If you wonder why the tool has to calculate the number of QAs to be generated, that's because the user requests a total number of pairs and the tool tries to split that number among the chunks that will be processed.
And here are some of the prompts used.
Summary prompt:
summary: |
Summarize this document in 3-5 sentences, focusing on the main topic and key concepts.
QA Pair Generation Prompt
qa_generation: |
Create {num_pairs} question-answer pairs from this text for LLM training.
Rules:
1. Questions must be about important facts in the text
2. Answers must be directly supported by the text
3. Return JSON format only:
[{{
"question": "Question 1?",
"answer": "Answer 1."
}},
{{
"question": "Question 2?",
"answer": "Answer 2."
}}]
Text:
{text}
You can find the rest in the config.yaml
file and of course the system is configurable so you can add your own or edit the existing ones.
What about CoT?
Chain of Thought traces are generated by using an existing QA pair and request the model to generate reasoning traces in a step by step format.
This is a bit different than some other tools that are using reasoning models that also return the reasoning traces and extract that.
I assume here that if you would like to use a model that returns the traces back, the work to be done won't be significant but keep in mind that out of the box the tool does not use that feature of reasoning models.
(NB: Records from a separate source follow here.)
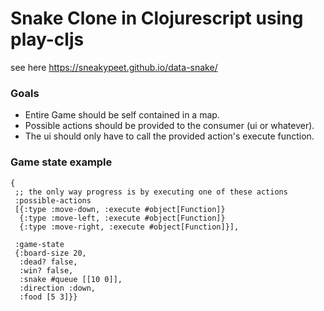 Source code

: # Snake Clone in Clojurescript using play-cljs

see here https://sneakypeet.github.io/data-snake/

### Goals

* Entire Game should be self contained in a map.
* Possible actions should be provided to the consumer (ui or whatever). 
* The ui should only have to call the provided action's execute function.

### Game state example
```
{
 ;; the only way progress is by executing one of these actions
 :possible-actions 
 [{:type :move-down, :execute #object[Function]}
  {:type :move-left, :execute #object[Function]}
  {:type :move-right, :execute #object[Function]}],
 
 :game-state
 {:board-size 20,
  :dead? false,
  :win? false, 
  :snake #queue [[10 0]], 
  :direction :down, 
  :food [5 3]}}
```
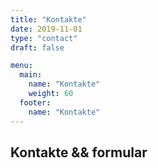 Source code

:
 ```yaml
---
title: "Kontakte"
date: 2019-11-01
type: "contact"
draft: false

menu:
  main:
    name: "Kontakte"
    weight: 60
  footer:
    name: "Kontakte"
---
```


## Kontakte && formular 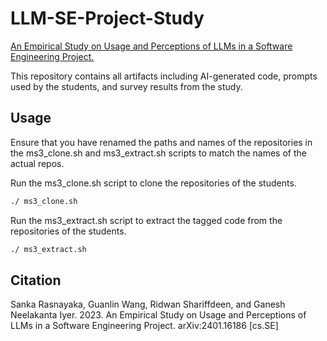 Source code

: # LLM-SE-Project-Study
[An Empirical Study on Usage and Perceptions of LLMs in a Software Engineering Project.](https://arxiv.org/abs/2401.16186)

This repository contains all artifacts including AI-generated code, 
prompts used by the students, and survey results from the study.

## Usage

Ensure that you have renamed the paths and names of the repositories 
in the ms3_clone.sh and ms3_extract.sh scripts to match the names of the actual repos.

Run the ms3_clone.sh script to clone the repositories of the students. 
```bash
./ ms3_clone.sh
```

Run the ms3_extract.sh script to extract the tagged code from the repositories of the students. 
```bash
./ ms3_extract.sh
```

## Citation

Sanka Rasnayaka, Guanlin Wang, Ridwan Shariffdeen, and Ganesh Neelakanta Iyer. 2023. An Empirical Study on Usage and Perceptions of LLMs in a Software Engineering Project.	arXiv:2401.16186 [cs.SE]
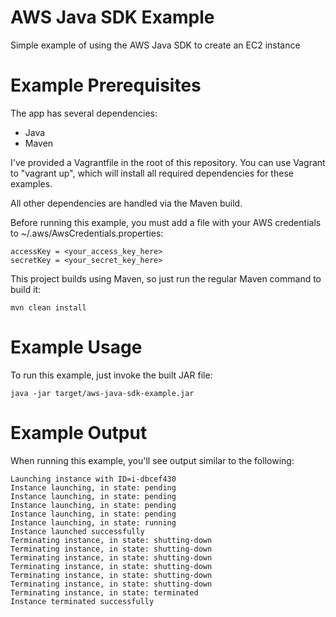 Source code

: # AWS Java SDK Example
Simple example of using the AWS Java SDK to create an EC2 instance

# Example Prerequisites
The app has several dependencies:
* Java
* Maven

I've provided a Vagrantfile in the root of this repository. You can use Vagrant to
"vagrant up", which will install all required dependencies for these examples.

All other dependencies are handled via the Maven build.

Before running this example, you must add a file with your AWS credentials to
~/.aws/AwsCredentials.properties:
```
accessKey = <your_access_key_here>
secretKey = <your_secret_key_here>
```

This project builds using Maven, so just run the regular Maven command to build it:
```
mvn clean install
```

# Example Usage
To run this example, just invoke the built JAR file:
```
java -jar target/aws-java-sdk-example.jar
```

# Example Output
When running this example, you'll see output similar to the following:
```
Launching instance with ID=i-dbcef430
Instance launching, in state: pending
Instance launching, in state: pending
Instance launching, in state: pending
Instance launching, in state: pending
Instance launching, in state: running
Instance launched successfully
Terminating instance, in state: shutting-down
Terminating instance, in state: shutting-down
Terminating instance, in state: shutting-down
Terminating instance, in state: shutting-down
Terminating instance, in state: shutting-down
Terminating instance, in state: shutting-down
Terminating instance, in state: terminated
Instance terminated successfully
```
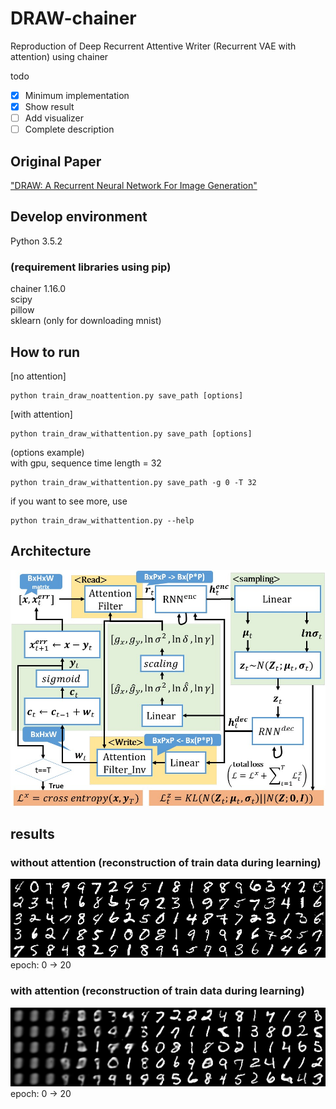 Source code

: # DRAW-chainer  
Reproduction of Deep Recurrent Attentive Writer (Recurrent VAE with attention) using chainer   

todo  
- [x] Minimum implementation  
- [x] Show result  
- [ ] Add visualizer  
- [ ] Complete description  

## Original Paper  
["DRAW: A Recurrent Neural Network For Image Generation"](http://jmlr.org/proceedings/papers/v37/gregor15.html)  

## Develop environment  
Python 3.5.2  
### (requirement libraries using pip)
chainer 1.16.0  
scipy    
pillow  
sklearn (only for downloading mnist)  

## How to run  
[no attention]
```  
python train_draw_noattention.py save_path [options]  
```   
[with attention]  
```  
python train_draw_withattention.py save_path [options]  
```  

(options example)  
with gpu, sequence time length = 32  
```  
python train_draw_withattention.py save_path -g 0 -T 32  
```
if you want to see more, use  
```
python train_draw_withattention.py --help  
```  

## Architecture  
![DRAWarchitecture](https://github.com/SeitaroShinagawa/DRAW-chainer/blob/master/imgs/DRAW_architecture.jpg)  

## results
### without attention (reconstruction of train data during learning)
![noA](https://github.com/SeitaroShinagawa/DRAW-chainer/blob/master/imgs/noA.png)  
epoch: 0 -> 20  
### with attention  (reconstruction of train data during learning)
![wA](https://github.com/SeitaroShinagawa/DRAW-chainer/blob/master/imgs/wA.png)  
epoch: 0 -> 20
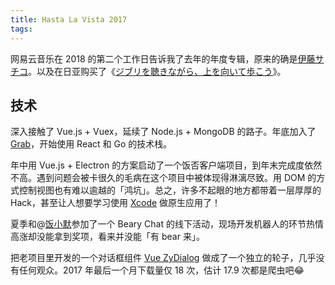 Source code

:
```yaml
---
title: Hasta La Vista 2017
tags:
---
```


网易云音乐在 2018 的第二个工作日告诉我了去年的年度专辑，原来的确是[伊藤サチコ](http://music.163.com/artist?id=16605)。以及在日亚购买了《[ジブリを聴きながら、上を向いて歩こう](https://www.amazon.co.jp/gp/product/B0056YEEL6/ref=oh_aui_detailpage_o00_s00?ie=UTF8&psc=1)》。

## 技术

深入接触了 Vue.js + Vuex，延续了 Node.js + MongoDB 的路子。年底加入了 [Grab](https://www.grab.com)，开始使用 React 和 Go 的技术栈。

年中用 Vue.js + Electron 的方案启动了一个饭否客户端项目，到年末完成度依然不高。遇到问题会被卡很久的毛病在这个项目中被体现得淋漓尽致。用 DOM 的方式控制视图也有难以逾越的「鸿坑」。总之，许多不起眼的地方都带着一层厚厚的 Hack，甚至让人想要学习使用 [Xcode](better-xcode-2018.jpg) 做原生应用了！

夏季和@[饭小默](https://github.com/LitoMore)参加了一个 Beary Chat 的线下活动，现场开发机器人的环节热情高涨却没能拿到奖项，看来并没能「有 bear 来」。

把老项目里开发的一个对话框组件 [Vue ZyDialog](https://github.com/mogita/vue-zydialog) 做成了一个独立的轮子，几乎没有任何观众。2017 年最后一个月下载量仅 18 次，估计 17.9 次都是爬虫吧😂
Curate: let the model be the judge
The curation part is interesting because it's the part that a lot can be improved or go very wrong.
The goal here is to maximize the quality of the dataset you are creating, when the data is synthetic and you don't rely on experts to annotate the data, this is not an easy task.
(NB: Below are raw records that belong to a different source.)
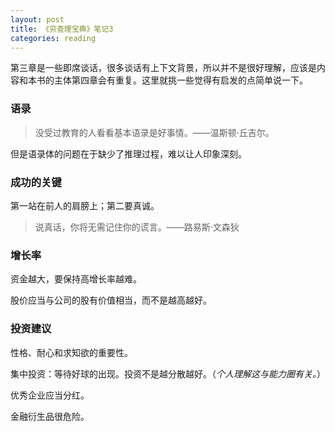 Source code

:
 ```yaml
---
layout: post
title: 《穷查理宝典》笔记3
categories: reading
---
```


第三章是一些即席谈话，很多谈话有上下文背景，所以并不是很好理解，应该是内容和本书的主体第四章会有重复。这里就挑一些觉得有启发的点简单说一下。

### 语录

> 没受过教育的人看看基本语录是好事情。——温斯顿·丘吉尔。

但是语录体的问题在于缺少了推理过程，难以让人印象深刻。

### 成功的关键

第一站在前人的肩膀上；第二要真诚。

> 说真话，你将无需记住你的谎言。——路易斯·文森狄

### 增长率

资金越大，要保持高增长率越难。

股价应当与公司的股有价值相当，而不是越高越好。

### 投资建议

性格、耐心和求知欲的重要性。

集中投资：等待好球的出现。投资不是越分散越好。（*个人理解这与能力圈有关。*）

优秀企业应当分红。

金融衍生品很危险。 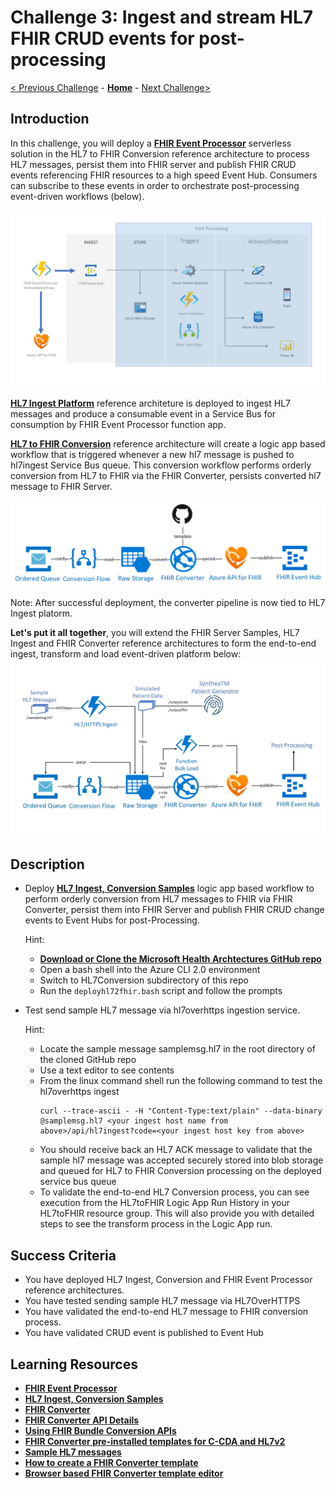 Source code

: # Challenge 3: Ingest and stream HL7 FHIR CRUD events for post-processing

[< Previous Challenge](./Challenge02.md) - **[Home](../readme.md)** - [Next Challenge>](./Challenge04.md)

## Introduction

In this challenge, you will deploy a **[FHIR Event Processor](https://github.com/microsoft/health-architectures/tree/master/FHIR/FHIREventProcessor)** serverless solution in the HL7 to FHIR Conversion reference architecture to process HL7 messages, persist them into FHIR server and publish FHIR CRUD events referencing FHIR resources to a high speed Event Hub.  Consumers can subscribe to these events in order to orchestrate post-processing event-driven workflows (below). 

![FHIR CRUD Post Processing Sample](../images/fhir-serverless-streaming.jpg)

**[HL7 Ingest Platform](https://github.com/microsoft/health-architectures/tree/master/HL7Conversion#deploying-your-own-hl7-ingest-platform)** reference architeture is deployed to ingest HL7 messages and produce a consumable event in a Service Bus for consumption by FHIR Event Processor function app.

**[HL7 to FHIR Conversion](https://github.com/microsoft/health-architectures/tree/master/HL7Conversion#hl7tofhir-conversion)** reference architecture will create a logic app based workflow that is triggered whenever a new hl7 message is pushed to hl7ingest Service Bus queue. This conversion workflow performs orderly conversion from HL7 to FHIR via the FHIR Converter, persists converted hl7 message to FHIR Server.

![HL7 to FHIR Conversion](../images/hl72fhirconversion.png)

Note: After successful deployment, the converter pipeline is now tied to HL7 Ingest platorm.

**Let's put it all together**, you will extend the FHIR Server Samples, HL7 Ingest and FHIR Converter reference architectures to form the end-to-end ingest, transform and load event-driven platform below:
![HL7 ingest, conversion and bulk load](../images/fhir-hl7-ingest-conversion-bulkload-samples-architecture.jpg)

## Description



- Deploy **[HL7 Ingest, Conversion Samples](https://github.com/microsoft/health-architectures/tree/master/HL7Conversion#hl7tofhir-conversion)** logic app based workflow to perform orderly conversion from HL7 messages to FHIR via FHIR Converter, persist them into FHIR Server and publish FHIR CRUD change events to Event Hubs for post-Processing.

    Hint:
    - **[Download or Clone the Microsoft Health Archtectures GitHub repo](https://github.com/microsoft/health-architectures)**
    - Open a bash shell into the Azure CLI 2.0 environment
    - Switch to HL7Conversion subdirectory of this repo
    - Run the `deployhl72fhir.bash` script and follow the prompts
- Test send sample HL7 message via hl7overhttps ingestion service.

    Hint:
    - Locate the sample message samplemsg.hl7 in the root directory of the cloned GitHub repo
    - Use a text editor to see contents
    - From the linux command shell run the following command to test the hl7overhttps ingest
        ```
        curl --trace-ascii - -H "Content-Type:text/plain" --data-binary @samplemsg.hl7 <your ingest host name from above>/api/hl7ingest?code=<your ingest host key from above>
        ```
    - You should receive back an HL7 ACK message to validate that the sample hl7 message was accepted securely stored into blob storage and queued for HL7 to FHIR Conversion processing on the deployed service bus queue
    - To validate the end-to-end HL7 Conversion process, you can see execution from the HL7toFHIR Logic App Run History in your HL7toFHIR resource group. This will also provide you with detailed steps to see the transform process in the Logic App run.

## Success Criteria
- You have deployed HL7 Ingest, Conversion and FHIR Event Processor reference architectures.
- You have tested sending sample HL7 message via HL7OverHTTPS
- You have validated the end-to-end HL7 message to FHIR conversion process.
- You have validated CRUD event is published to Event Hub

## Learning Resources

- **[FHIR Event Processor](https://github.com/microsoft/health-architectures/tree/master/FHIR/FHIREventProcessor)**
- **[HL7 Ingest, Conversion Samples](https://github.com/microsoft/health-architectures/tree/master/HL7Conversion#hl7tofhir-conversion)**
- **[FHIR Converter](https://github.com/microsoft/FHIR-Converter)**
- **[FHIR Converter API Details](https://github.com/microsoft/FHIR-Converter/blob/master/docs/api-summary.md)**
- **[Using FHIR Bundle Conversion APIs](https://github.com/microsoft/FHIR-Converter/blob/master/docs/convert-data-concept.md)**
- **[FHIR Converter pre-installed templates for C-CDA and HL7v2](https://github.com/microsoft/FHIR-Converter/tree/master/src/templates)**
- **[Sample HL7 messages](https://github.com/microsoft/FHIR-Converter/tree/master/src/sample-data/hl7v2)**
- **[How to create a FHIR Converter template](https://github.com/microsoft/FHIR-Converter/blob/master/docs/template-creation-how-to-guide.md)**
- **[Browser based FHIR Converter template editor](https://github.com/microsoft/FHIR-Converter/blob/master/docs/web-ui-summary.md)**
Here's what's going on here:
If you are interested in the prompt for QA, here's how it looks like:
qa_rating: |
Rate each question-answer pair on a scale from 1-10, based on:
- Accuracy (0-3): factual correctness
- Relevance (0-2): relevance to content
- Clarity (0-2): clear language
- Usefulness (0-3): value for model learning
YOU MUST RETURN A VALID JSON OBJECT OR ARRAY WITH THIS EXACT SCHEMA:
{{
"question": "Exact question text",
"answer": "Exact answer text",
"rating": 8
}}
OR FOR MULTIPLE PAIRS:
[{{"question": "Q1", "answer": "A1", "rating": 8}},
{{"question": "Q2", "answer": "A2", "rating": 9}}]
*** YOUR RESPONSE MUST BE VALID JSON AND NOTHING ELSE - NO EXPLANATION, NO MARKDOWN ***
QA pairs to rate:
{pairs}
And that's it!
My guess here is that you want to use a different model, hopefully a stronger one, for the curation phase.
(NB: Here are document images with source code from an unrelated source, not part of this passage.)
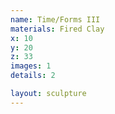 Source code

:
 ```yaml
---
name: Time/Forms III
materials: Fired Clay
x: 10
y: 20
z: 33
images: 1
details: 2

layout: sculpture
---
```

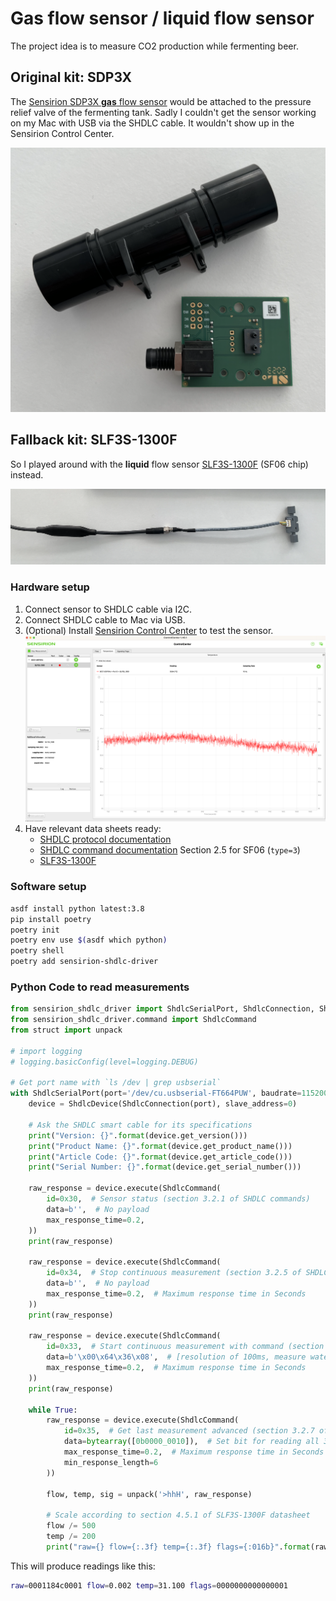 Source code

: # Gas flow sensor / liquid flow sensor

The project idea is to measure CO2 production while fermenting beer.

## Original kit: SDP3X

The [Sensirion SDP3X **gas** flow sensor](https://www.sensirion.com/products/catalog/SEK-SDP31)
would be attached to the pressure relief valve of the fermenting tank.
Sadly I couldn't get the sensor working on my Mac with USB via the SHDLC cable.
It wouldn't show up in the Sensirion Control Center.

![](./sdp3x.png)

## Fallback kit: SLF3S-1300F

So I played around with the **liquid** flow sensor
[SLF3S-1300F](https://sensirion.com/products/catalog/SLF3S-1300F) (SF06 chip) instead.

![](./slf3s-1300f.png)

### Hardware setup

1. Connect sensor to SHDLC cable via I2C.
2. Connect SHDLC cable to Mac via USB.
3. (Optional) Install [Sensirion Control Center](https://www.sensirion.com/de/produkte/sensor-evaluation/control-center/)
   to test the sensor.
   ![](./controlcenter.png)
5. Have relevant data sheets ready:
   * [SHDLC protocol documentation](https://media.digikey.com/pdf/Data%20Sheets/Sensirion%20PDFs/LQ_AN_RS485SensorCable_ImplementationGuideToSHDLC_EN_1_D2.pdf)
   * [SHDLC command documentation](https://media.digikey.com/pdf/Data%20Sheets/Sensirion%20PDFs/LQ_CO_RS485SensorCable_SHDLC_Commands_D2.pdf)
     Section 2.5 for SF06 (`type=3`)
   * [SLF3S-1300F](https://sensirion.com/media/documents/6971528D/63625D22/Sensirion_Datasheet_SLF3S-1300F.pdf)

### Software setup

```sh
asdf install python latest:3.8
pip install poetry
poetry init
poetry env use $(asdf which python)
poetry shell
poetry add sensirion-shdlc-driver
```

### Python Code to read measurements

```py
from sensirion_shdlc_driver import ShdlcSerialPort, ShdlcConnection, ShdlcDevice
from sensirion_shdlc_driver.command import ShdlcCommand
from struct import unpack

# import logging
# logging.basicConfig(level=logging.DEBUG)

# Get port name with `ls /dev | grep usbserial`
with ShdlcSerialPort(port='/dev/cu.usbserial-FT664PUW', baudrate=115200) as port:
    device = ShdlcDevice(ShdlcConnection(port), slave_address=0)

    # Ask the SHDLC smart cable for its specifications
    print("Version: {}".format(device.get_version()))
    print("Product Name: {}".format(device.get_product_name()))
    print("Article Code: {}".format(device.get_article_code()))
    print("Serial Number: {}".format(device.get_serial_number()))

    raw_response = device.execute(ShdlcCommand(
        id=0x30,  # Sensor status (section 3.2.1 of SHDLC commands)
        data=b'',  # No payload
        max_response_time=0.2,
    ))
    print(raw_response)

    raw_response = device.execute(ShdlcCommand(
        id=0x34,  # Stop continuous measurement (section 3.2.5 of SHDLC commands)
        data=b'',  # No payload
        max_response_time=0.2,  # Maximum response time in Seconds
    ))
    print(raw_response)

    raw_response = device.execute(ShdlcCommand(
        id=0x33,  # Start continuous measurement with command (section 3.2.4 of SHDLC commands, page 29)
        data=b'\x00\x64\x36\x08',  # [resolution of 100ms, measure water]
        max_response_time=0.2,  # Maximum response time in Seconds
    ))
    print(raw_response)

    while True:
        raw_response = device.execute(ShdlcCommand(
            id=0x35,  # Get last measurement advanced (section 3.2.7 of SHDLC commands)
            data=bytearray([0b0000_0010]),  # Set bit for reading all 3 measurements (flow, temp, flags)
            max_response_time=0.2,  # Maximum response time in Seconds
            min_response_length=6
        ))

        flow, temp, sig = unpack('>hhH', raw_response)

        # Scale according to section 4.5.1 of SLF3S-1300F datasheet
        flow /= 500
        temp /= 200
        print("raw={} flow={:.3f} temp={:.3f} flags={:016b}".format(raw_response.hex(), flow, temp, sig))
```

This will produce readings like this:
```sh
raw=0001184c0001 flow=0.002 temp=31.100 flags=0000000000000001
```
To quickly summarize curation, the user:
- Load the generated QA (or CoT/Summary) file.
- Split pairs into manageable batches.
- Rate each batch with a stronger LLM using the qa_rating prompt.
- Filter pairs below the user-defined quality threshold.
- Report metrics — total, kept, retention %, average score — and emit the curated dataset.
Save-as: ship to your downstream training pipeline
Assuming we are happy with our data, we now want to start the fun and scientific part of training or fine tuning the model. But having just text or JSON is not enough.
Models expect specific formats for fine tuning and training so we have to do a little bit more work to get ready and here's where the last functionality of the tool is useful at.
The save-as command is the final step in the pipeline, preparing the data in the exact format needed for different fine-tuning workflows and frameworks, making it ready to use without additional preprocessing.
For this functionality, the tool expects as input the output of the previous steps in JSON and it supports the following output formats:
- jsonl: Simple line-by-line JSON format (default)
- alpaca: Format with "instruction", "input", and "output" fields
- ft: OpenAI fine-tuning format with role-based messages
- chatml: Chat format with system, user, and assistant messages
There are also two options in terms of storage formats:
- JSON
- HuggingFace Dataset in Arrow format
What is next
Next, the world is your oyster. You can use some popular fine-tuning services for LLMs or maybe you run your own datacenter for training frontier models or maybe use something like unsloth5.
Regardless of what you will do next, the data you have created is going to be the most important factor in the success of what you're doing and for this reason, I expect someone who will be doing this seriously or even hobby-seriously, to go back to the tool again and again.